Tu n'es pas « introverti ». Tu es à 34 sur 100 en extraversion. Nuance décisive : il n'y a aucune frontière à franchir. Donc aucun basculement possible. Si tu réponds un jour un peu plus mollement, tu passes de 34 à 37. Tu ne deviens pas quelqu'un d'autre. Tu bouges légèrement sur une échelle, ce qui est exactement ce que fait la réalité.

2. Il est stable.

Repasse-le dans six mois : tes scores bougeront peu. Non pas par magie, mais par construction. Il mesure une position sur une échelle, pas une appartenance à une boîte. Il n'y a rien à faire basculer.

3. Il te situe par rapport aux autres.

C'est peut-être la différence la plus utile, et on en parle rarement. « 34 sur 100 en extraversion » veut dire quelque chose de précis : environ deux tiers des gens sont plus extravertis que toi. Ça, c'est une information. Tu sais où tu es dans la population.

« INFJ » ne te dit rien de comparatif. Ça te dit dans quelle boîte tu es tombé, pas où tu te tiens.

4. Et une différence de fond, celle qui compte vraiment.

Le Big Five n'a pas été inventé. Il a été découvert.

Il n'est pas sorti de la théorie d'un auteur qui aurait imaginé comment l'esprit humain est organisé. Il est sorti de l'analyse statistique du langage. La démarche : prendre tous les mots par lesquels les humains se décrivent — bavard, méfiant, ordonné, inquiet, curieux, chaleureux, des milliers d'adjectifs — dans plusieurs langues, et regarder simplement lesquels vont ensemble. Qui dit « bavard » de quelqu'un dit-il aussi « énergique » ? Qui dit « ordonné » dit-il aussi « ponctuel » ?

Cinq groupes de mots sont apparus. Systématiquement. Sans que personne ne les ait décidés à l'avance.

C'est une différence fondamentale de méthode, et elle explique tout le reste.

Cela dit, soyons clairs sur ce que le Big Five ne fait pas — parce que tu as le droit de le savoir avant de faire quoi que ce soit :

Il ne prédit pas ton avenir. Il ne te dit pas quel métier choisir. Il ne remplace pas un professionnel si quelque chose ne va pas. Il ne te donne pas de communauté, ni de badge, ni de bio.

Il décrit des tendances. Pas un destin.

Alors pourquoi le MBTI est-il partout ?

C'est la question logique, et elle mérite une réponse franche.

Parce qu'il est agréable, mémorable, communautaire et vendable.

Quatre lettres se retiennent instantanément. Elles se partagent, elles se comparent, elles se mettent en bio. Elles créent des tribus. Elles donnent lieu à des mèmes, des vidéos, des t-shirts, des applications de rencontre. Elles permettent de dire « ah, on est compatibles ». Il existe une économie entière construite là-dessus, et une industrie de la formation en entreprise qui vend des ateliers depuis des décennies.

« 34 sur 100 en extraversion » ne se met pas sur un t-shirt.
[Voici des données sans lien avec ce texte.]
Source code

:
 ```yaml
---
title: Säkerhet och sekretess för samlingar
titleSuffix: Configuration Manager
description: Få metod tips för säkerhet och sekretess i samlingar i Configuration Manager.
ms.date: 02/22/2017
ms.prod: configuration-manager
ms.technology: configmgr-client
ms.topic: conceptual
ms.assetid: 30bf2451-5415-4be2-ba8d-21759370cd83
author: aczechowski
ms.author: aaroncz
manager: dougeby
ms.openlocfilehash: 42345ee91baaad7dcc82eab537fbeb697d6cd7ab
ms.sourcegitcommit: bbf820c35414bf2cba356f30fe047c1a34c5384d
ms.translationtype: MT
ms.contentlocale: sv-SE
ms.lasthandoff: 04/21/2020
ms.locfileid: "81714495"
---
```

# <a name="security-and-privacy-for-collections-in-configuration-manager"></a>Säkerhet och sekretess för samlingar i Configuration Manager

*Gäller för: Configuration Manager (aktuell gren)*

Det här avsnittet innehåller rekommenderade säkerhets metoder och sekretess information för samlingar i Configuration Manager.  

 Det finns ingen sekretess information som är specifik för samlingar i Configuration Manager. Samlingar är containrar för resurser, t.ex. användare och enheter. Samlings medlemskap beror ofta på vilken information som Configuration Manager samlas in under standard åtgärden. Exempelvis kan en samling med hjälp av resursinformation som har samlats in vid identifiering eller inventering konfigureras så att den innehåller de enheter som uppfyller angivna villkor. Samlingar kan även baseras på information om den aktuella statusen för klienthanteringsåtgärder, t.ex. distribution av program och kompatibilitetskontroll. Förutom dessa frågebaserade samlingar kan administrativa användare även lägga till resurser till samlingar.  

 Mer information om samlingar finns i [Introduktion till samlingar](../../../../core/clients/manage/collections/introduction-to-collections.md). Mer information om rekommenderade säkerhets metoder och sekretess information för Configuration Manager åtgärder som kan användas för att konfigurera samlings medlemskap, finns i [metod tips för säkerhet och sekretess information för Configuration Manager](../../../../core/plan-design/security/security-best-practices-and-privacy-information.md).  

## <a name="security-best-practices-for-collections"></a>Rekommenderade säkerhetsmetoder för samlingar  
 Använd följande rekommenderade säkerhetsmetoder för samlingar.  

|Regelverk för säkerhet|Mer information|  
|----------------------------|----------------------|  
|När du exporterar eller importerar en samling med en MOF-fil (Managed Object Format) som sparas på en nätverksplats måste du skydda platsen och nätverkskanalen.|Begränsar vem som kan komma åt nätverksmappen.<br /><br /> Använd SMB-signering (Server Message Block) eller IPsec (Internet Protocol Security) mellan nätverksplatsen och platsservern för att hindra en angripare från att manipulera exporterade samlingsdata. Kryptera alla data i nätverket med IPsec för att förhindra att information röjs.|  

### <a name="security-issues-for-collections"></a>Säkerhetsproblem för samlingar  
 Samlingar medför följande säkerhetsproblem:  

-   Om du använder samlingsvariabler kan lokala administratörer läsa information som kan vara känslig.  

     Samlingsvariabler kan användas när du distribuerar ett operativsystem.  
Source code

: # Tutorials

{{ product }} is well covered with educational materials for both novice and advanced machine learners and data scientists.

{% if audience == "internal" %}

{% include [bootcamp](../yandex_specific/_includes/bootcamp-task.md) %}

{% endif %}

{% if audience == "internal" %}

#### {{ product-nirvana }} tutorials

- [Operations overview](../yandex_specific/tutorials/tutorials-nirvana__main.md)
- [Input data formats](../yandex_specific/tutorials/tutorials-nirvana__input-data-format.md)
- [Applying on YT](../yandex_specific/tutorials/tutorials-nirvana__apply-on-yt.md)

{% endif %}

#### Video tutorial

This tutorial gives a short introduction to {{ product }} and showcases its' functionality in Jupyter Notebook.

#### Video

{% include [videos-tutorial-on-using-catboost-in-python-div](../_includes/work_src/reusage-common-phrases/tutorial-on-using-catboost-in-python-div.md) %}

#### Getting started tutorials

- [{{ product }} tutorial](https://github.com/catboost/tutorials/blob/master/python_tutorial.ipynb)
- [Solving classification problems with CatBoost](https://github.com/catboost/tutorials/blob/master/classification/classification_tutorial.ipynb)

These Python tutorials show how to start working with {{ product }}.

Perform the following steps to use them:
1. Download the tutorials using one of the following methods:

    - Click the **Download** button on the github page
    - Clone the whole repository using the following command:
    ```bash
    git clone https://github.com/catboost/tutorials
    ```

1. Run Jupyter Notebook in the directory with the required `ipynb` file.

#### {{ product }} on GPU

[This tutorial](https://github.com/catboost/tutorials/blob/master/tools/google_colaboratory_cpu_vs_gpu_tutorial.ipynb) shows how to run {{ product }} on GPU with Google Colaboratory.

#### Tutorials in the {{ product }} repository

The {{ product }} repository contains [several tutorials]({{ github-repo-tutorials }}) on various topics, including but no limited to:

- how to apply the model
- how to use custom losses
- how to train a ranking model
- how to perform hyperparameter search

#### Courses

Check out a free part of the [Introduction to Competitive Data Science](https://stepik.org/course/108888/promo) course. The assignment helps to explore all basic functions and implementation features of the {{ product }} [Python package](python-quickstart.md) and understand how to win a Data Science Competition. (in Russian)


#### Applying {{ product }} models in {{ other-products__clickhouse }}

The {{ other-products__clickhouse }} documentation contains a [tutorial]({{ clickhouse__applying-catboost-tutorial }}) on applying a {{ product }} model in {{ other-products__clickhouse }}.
Ça n'a pas de communauté. Ça ne fait pas de bonne conversation en soirée.

Le MBTI a gagné parce qu'il est plaisant, pas parce qu'il est juste.

Ce sont deux choses différentes, et rien n'oblige la réalité à être divertissante.

Où tu te situes vraiment

Si tu veux savoir non pas dans quelle boîte tu tombes, mais où tu te tiens — sur les cinq curseurs, et par rapport aux autres — le test est ici. Il prend dix minutes.

Tu n'as pas été bête

Reviens une seconde à la scène du séminaire.
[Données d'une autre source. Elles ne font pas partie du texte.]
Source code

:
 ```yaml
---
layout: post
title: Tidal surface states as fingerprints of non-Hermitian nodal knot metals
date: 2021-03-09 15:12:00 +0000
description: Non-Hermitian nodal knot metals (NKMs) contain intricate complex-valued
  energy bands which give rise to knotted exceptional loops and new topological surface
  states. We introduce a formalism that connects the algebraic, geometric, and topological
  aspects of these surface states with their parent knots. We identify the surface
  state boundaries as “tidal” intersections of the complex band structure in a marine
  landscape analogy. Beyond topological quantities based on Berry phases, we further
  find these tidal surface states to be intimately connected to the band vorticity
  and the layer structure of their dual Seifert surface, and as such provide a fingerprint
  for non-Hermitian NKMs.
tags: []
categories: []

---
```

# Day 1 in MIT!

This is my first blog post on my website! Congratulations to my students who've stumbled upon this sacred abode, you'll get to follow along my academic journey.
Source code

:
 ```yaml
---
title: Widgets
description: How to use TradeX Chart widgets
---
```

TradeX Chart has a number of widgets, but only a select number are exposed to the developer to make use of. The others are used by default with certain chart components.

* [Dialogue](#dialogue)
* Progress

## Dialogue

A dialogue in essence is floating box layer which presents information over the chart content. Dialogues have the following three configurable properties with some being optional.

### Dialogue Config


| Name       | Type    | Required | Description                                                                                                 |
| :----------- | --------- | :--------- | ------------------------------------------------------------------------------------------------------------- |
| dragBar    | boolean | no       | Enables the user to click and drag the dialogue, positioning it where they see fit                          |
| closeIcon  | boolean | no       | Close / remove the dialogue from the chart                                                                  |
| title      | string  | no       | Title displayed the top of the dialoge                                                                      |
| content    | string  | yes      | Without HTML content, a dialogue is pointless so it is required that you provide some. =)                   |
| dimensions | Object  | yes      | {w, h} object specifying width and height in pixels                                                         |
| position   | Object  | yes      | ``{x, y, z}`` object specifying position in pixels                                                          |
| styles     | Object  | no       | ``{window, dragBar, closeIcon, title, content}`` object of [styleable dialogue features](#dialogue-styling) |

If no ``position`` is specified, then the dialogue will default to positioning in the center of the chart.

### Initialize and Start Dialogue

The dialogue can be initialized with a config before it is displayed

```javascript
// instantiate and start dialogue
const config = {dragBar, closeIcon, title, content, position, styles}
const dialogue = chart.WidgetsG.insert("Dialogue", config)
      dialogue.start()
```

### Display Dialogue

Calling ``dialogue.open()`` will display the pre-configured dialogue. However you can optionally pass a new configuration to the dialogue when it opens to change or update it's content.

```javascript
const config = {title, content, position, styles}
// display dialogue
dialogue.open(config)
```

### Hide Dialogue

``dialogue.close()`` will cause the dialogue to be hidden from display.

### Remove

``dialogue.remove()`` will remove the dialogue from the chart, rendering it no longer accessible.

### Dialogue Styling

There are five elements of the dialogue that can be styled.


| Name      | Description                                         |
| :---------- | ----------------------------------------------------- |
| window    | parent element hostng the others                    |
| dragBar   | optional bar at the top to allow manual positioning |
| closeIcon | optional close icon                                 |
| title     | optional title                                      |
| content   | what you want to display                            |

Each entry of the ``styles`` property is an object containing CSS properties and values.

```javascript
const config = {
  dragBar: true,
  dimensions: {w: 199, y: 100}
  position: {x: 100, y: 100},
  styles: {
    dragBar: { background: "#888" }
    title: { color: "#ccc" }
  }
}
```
Si tu t'es reconnu dans ton type, tu n'as pas été crédule. Tu as reconnu quelque chose de vrai sur toi. Cette fatigue après les réunions, ce besoin de comprendre avant d'agir, cette manière de contester par réflexe : tout ça existe. Tu ne l'as pas inventé, et le MBTI ne te l'a pas soufflé.

C'est simplement que l'outil ne pouvait pas te dire à quel point, ni comparé à qui. Il t'a donné un mot juste et une mesure fausse.

Tu n'es pas quatre lettres.

Tu es cinq curseurs — et les curseurs, eux, ne bougent pas d'un test à l'autre.